-- Opening Marker --

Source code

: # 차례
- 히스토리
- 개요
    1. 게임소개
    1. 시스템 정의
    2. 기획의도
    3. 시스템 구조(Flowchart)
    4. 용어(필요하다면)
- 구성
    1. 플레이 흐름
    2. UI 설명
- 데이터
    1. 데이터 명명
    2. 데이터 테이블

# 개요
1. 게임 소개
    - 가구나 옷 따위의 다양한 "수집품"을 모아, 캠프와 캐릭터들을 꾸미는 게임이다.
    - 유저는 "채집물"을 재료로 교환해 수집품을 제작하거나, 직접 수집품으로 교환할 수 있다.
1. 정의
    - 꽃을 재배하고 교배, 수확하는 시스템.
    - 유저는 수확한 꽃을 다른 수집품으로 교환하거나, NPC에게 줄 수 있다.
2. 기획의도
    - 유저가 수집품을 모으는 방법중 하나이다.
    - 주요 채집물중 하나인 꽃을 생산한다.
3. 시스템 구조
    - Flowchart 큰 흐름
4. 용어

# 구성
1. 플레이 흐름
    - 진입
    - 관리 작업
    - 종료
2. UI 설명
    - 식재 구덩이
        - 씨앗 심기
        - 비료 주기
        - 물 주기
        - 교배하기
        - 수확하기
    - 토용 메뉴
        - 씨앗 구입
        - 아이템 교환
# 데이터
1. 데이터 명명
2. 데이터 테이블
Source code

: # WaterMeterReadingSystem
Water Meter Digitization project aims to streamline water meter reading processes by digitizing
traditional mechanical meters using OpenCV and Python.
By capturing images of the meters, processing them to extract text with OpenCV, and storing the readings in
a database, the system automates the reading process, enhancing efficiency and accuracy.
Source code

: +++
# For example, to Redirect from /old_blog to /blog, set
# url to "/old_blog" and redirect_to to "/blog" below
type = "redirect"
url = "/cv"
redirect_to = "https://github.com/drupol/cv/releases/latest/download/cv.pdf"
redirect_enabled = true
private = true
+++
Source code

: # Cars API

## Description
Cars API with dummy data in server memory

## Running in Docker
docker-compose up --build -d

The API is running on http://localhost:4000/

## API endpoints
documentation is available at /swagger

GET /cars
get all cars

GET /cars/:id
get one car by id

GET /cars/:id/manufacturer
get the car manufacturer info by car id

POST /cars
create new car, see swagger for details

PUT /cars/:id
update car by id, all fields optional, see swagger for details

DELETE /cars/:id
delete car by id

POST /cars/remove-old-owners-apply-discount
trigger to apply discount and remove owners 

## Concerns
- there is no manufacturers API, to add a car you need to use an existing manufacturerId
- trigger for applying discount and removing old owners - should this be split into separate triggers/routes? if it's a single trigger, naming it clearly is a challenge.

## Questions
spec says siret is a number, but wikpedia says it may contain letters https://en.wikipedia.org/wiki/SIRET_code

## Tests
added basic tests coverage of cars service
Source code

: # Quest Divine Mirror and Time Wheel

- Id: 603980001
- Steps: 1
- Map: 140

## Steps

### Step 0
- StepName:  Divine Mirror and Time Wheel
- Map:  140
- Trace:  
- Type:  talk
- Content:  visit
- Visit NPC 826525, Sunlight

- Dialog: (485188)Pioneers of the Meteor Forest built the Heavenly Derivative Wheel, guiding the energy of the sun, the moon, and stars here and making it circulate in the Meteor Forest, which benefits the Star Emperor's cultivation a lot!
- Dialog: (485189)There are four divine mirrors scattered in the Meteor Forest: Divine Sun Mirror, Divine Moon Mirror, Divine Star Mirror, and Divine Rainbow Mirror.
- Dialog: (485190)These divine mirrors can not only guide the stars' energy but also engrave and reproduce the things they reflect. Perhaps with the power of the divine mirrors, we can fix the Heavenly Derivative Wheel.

-- Closing Marker --

**Work to complete:** After the last line of the data, restate all the entries verbatim.

**Task solution:**
Source code

: # 차례
- 히스토리
- 개요
    1. 게임소개
    1. 시스템 정의
    2. 기획의도
    3. 시스템 구조(Flowchart)
    4. 용어(필요하다면)
- 구성
    1. 플레이 흐름
    2. UI 설명
- 데이터
    1. 데이터 명명
    2. 데이터 테이블

# 개요
1. 게임 소개
    - 가구나 옷 따위의 다양한 "수집품"을 모아, 캠프와 캐릭터들을 꾸미는 게임이다.
    - 유저는 "채집물"을 재료로 교환해 수집품을 제작하거나, 직접 수집품으로 교환할 수 있다.
1. 정의
    - 꽃을 재배하고 교배, 수확하는 시스템.
    - 유저는 수확한 꽃을 다른 수집품으로 교환하거나, NPC에게 줄 수 있다.
2. 기획의도
    - 유저가 수집품을 모으는 방법중 하나이다.
    - 주요 채집물중 하나인 꽃을 생산한다.
3. 시스템 구조
    - Flowchart 큰 흐름
4. 용어

# 구성
1. 플레이 흐름
    - 진입
    - 관리 작업
    - 종료
2. UI 설명
    - 식재 구덩이
        - 씨앗 심기
        - 비료 주기
        - 물 주기
        - 교배하기
        - 수확하기
    - 토용 메뉴
        - 씨앗 구입
        - 아이템 교환
# 데이터
1. 데이터 명명
2. 데이터 테이블
Source code

: # WaterMeterReadingSystem
Water Meter Digitization project aims to streamline water meter reading processes by digitizing
traditional mechanical meters using OpenCV and Python.
By capturing images of the meters, processing them to extract text with OpenCV, and storing the readings in
a database, the system automates the reading process, enhancing efficiency and accuracy.
Source code

: +++
# For example, to Redirect from /old_blog to /blog, set
# url to "/old_blog" and redirect_to to "/blog" below
type = "redirect"
url = "/cv"
redirect_to = "https://github.com/drupol/cv/releases/latest/download/cv.pdf"
redirect_enabled = true
private = true
+++
Source code

: # Cars API

## Description
Cars API with dummy data in server memory

## Running in Docker
docker-compose up --build -d

The API is running on http://localhost:4000/

## API endpoints
documentation is available at /swagger

GET /cars
get all cars

GET /cars/:id
get one car by id

GET /cars/:id/manufacturer
get the car manufacturer info by car id

POST /cars
create new car, see swagger for details

PUT /cars/:id
update car by id, all fields optional, see swagger for details

DELETE /cars/:id
delete car by id

POST /cars/remove-old-owners-apply-discount
trigger to apply discount and remove owners 

## Concerns
- there is no manufacturers API, to add a car you need to use an existing manufacturerId
- trigger for applying discount and removing old owners - should this be split into separate triggers/routes? if it's a single trigger, naming it clearly is a challenge.

## Questions
spec says siret is a number, but wikpedia says it may contain letters https://en.wikipedia.org/wiki/SIRET_code

## Tests
added basic tests coverage of cars service
Source code

: # Quest Divine Mirror and Time Wheel

- Id: 603980001
- Steps: 1
- Map: 140

## Steps

### Step 0
- StepName:  Divine Mirror and Time Wheel
- Map:  140
- Trace:  
- Type:  talk
- Content:  visit
- Visit NPC 826525, Sunlight

- Dialog: (485188)Pioneers of the Meteor Forest built the Heavenly Derivative Wheel, guiding the energy of the sun, the moon, and stars here and making it circulate in the Meteor Forest, which benefits the Star Emperor's cultivation a lot!
- Dialog: (485189)There are four divine mirrors scattered in the Meteor Forest: Divine Sun Mirror, Divine Moon Mirror, Divine Star Mirror, and Divine Rainbow Mirror.
- Dialog: (485190)These divine mirrors can not only guide the stars' energy but also engrave and reproduce the things they reflect. Perhaps with the power of the divine mirrors, we can fix the Heavenly Derivative Wheel.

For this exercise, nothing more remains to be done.